Si maintenant nous envisageons encore une fois toute la série des formes de la causalité, parmi lesquelles on distingue nettement les causes dans le sens le plus étroit du mot, puis les excitations, et enfin les motifs (qui eux-mêmes se subdivisent en motifs sensibles en motifs abstraits), nous remarquerons que, lorsque nous parcourons de bas en haut la série des êtres, la cause et l’effet se différencient de plus en plus, se distinguent plus clairement et deviennent plus hétérogènes, la cause devenant de moins en moins matérielle et palpable ; – de sorte qu’il semble qu’à mesure que l’on avance, la cause contient toujours moins de force, et l’effet toujours davantage ; le lien qui existe entre la cause et l’effet devient fugitif, insaisissable, invisible. Dans la cause mécanique, ce lien est le plus apparent de tous, et c’est pourquoi cette forme de la causalité est la plus facile à comprendre : de là cette tendance née au siècle dernier, encore subsistante en France, et qui plus récemment s’est révélée même en Allemagne, de ramener toute espèce de causalité à celle-là, et d’expliquer par des causes mécaniques tous les phénomènes physiques et chimiques, puis, en s’appuyant sur la connaissance de ceux-ci, d’expliquer mécaniquement jusqu’au phénomène de la vie. Le corps qui donne une impulsion meut le corps immobile qui la reçoit, et il perd autant de force qu’il en communique ; en ce cas nous voyons immédiatement la cause se transformer en un effet de même nature : ils sont tous les deux parfaitement homogènes, exactement commensurables, et en même temps sensibles. Il en est ainsi dans tous les phénomènes purement mécaniques. Mais l’on trouvera que ce mode d’action se transforme de plus en plus à mesure que l’on remonte l’échelle des êtres, et que les différences indiquées plus haut tendent à s’accentuer.

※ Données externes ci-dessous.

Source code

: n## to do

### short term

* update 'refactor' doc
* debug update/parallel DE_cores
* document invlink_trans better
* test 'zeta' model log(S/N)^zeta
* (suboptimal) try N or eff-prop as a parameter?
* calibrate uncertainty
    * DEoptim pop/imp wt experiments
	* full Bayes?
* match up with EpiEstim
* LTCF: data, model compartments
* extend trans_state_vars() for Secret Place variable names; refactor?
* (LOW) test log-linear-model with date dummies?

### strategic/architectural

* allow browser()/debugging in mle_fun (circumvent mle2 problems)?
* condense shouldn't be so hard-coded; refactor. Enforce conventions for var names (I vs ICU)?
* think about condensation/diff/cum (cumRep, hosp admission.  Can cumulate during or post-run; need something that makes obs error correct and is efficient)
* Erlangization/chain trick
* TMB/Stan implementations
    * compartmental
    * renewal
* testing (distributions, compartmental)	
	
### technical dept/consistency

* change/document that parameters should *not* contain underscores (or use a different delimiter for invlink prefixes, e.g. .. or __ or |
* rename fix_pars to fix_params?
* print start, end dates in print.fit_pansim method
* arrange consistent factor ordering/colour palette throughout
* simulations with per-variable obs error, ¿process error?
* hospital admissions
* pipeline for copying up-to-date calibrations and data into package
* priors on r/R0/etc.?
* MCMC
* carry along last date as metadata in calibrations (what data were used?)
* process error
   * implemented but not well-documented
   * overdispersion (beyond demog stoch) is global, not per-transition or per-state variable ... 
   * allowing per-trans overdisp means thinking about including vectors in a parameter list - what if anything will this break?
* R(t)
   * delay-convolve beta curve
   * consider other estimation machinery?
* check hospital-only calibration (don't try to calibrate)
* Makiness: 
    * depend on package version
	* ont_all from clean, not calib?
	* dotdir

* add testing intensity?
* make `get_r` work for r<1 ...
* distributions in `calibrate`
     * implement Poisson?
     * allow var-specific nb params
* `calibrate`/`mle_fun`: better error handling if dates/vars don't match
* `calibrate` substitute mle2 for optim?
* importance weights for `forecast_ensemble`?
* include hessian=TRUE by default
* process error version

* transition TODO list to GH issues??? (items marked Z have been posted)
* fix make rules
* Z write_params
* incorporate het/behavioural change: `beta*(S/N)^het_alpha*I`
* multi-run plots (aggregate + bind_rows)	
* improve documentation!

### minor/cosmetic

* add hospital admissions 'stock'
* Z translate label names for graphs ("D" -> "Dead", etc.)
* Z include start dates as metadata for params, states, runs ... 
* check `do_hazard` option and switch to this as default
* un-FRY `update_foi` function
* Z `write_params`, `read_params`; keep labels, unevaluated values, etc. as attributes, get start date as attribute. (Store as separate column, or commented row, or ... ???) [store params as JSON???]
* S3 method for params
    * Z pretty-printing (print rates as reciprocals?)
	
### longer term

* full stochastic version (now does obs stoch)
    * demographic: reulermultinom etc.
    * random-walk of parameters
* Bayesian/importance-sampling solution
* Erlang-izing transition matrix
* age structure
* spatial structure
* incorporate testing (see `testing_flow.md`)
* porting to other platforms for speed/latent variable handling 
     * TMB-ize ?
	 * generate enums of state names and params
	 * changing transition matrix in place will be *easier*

Que l’on examine, pour s’en convaincre le rapport entre l’effet et la cause à différents degrés d’intensité, par exemple, entre la chaleur en tant que cause et ses divers effets, tels que la dilatation, l’ignition(32), la fusion, l’évaporation, la combustion, la thermo-électricité, etc., – ou entre l’évaporation en tant que cause, et le refroidissement, la cristallisation, qui en sont les effets : ou entre le frottement du verre, envisagé comme cause, et le développement de l’électricité libre avec ses singuliers phénomènes ; ou bien entre l’oxydation lente des plaques, et le galvanisme, avec tous les phénomènes électriques, chimiques, et magnétiques qui s’y rattachent. Donc la cause et l’effet se différencient de plus en plus, deviennent de plus en plus hétérogènes, leur lien devient plus difficile à saisir, l’effet semble renfermer plus que la cause, parce que celle-ci paraît de moins en moins palpable et matérielle. Toutes ces différences se manifestent plus clairement encore quand nous passons au règne organique, où ce ne sont plus que de simples excitations, – tantôt extérieures comme celles de la lumière, de la chaleur, de l’air, du sol, de la nourriture ; tantôt intérieures, comme l’action des sucs et l’action réciproque des organes – qui agissent comme causes, tandis que la vie, dans sa complication infinie et ses variétés d’aspects innombrables, se présente comme l’effet et la résultante de toutes ces causes, sous les différentes formes de l’existence végétale et animale.

Mais pendant que cette hétérogénéité, cette incommensurabilité, cette obscurité toujours croissante des rapports entre la cause et l’effet se manifestent dans le règne organique, la nécessité que la liaison causale impose se trouve-t-elle atténuée en rien ? Aucunement, pas le moins du monde.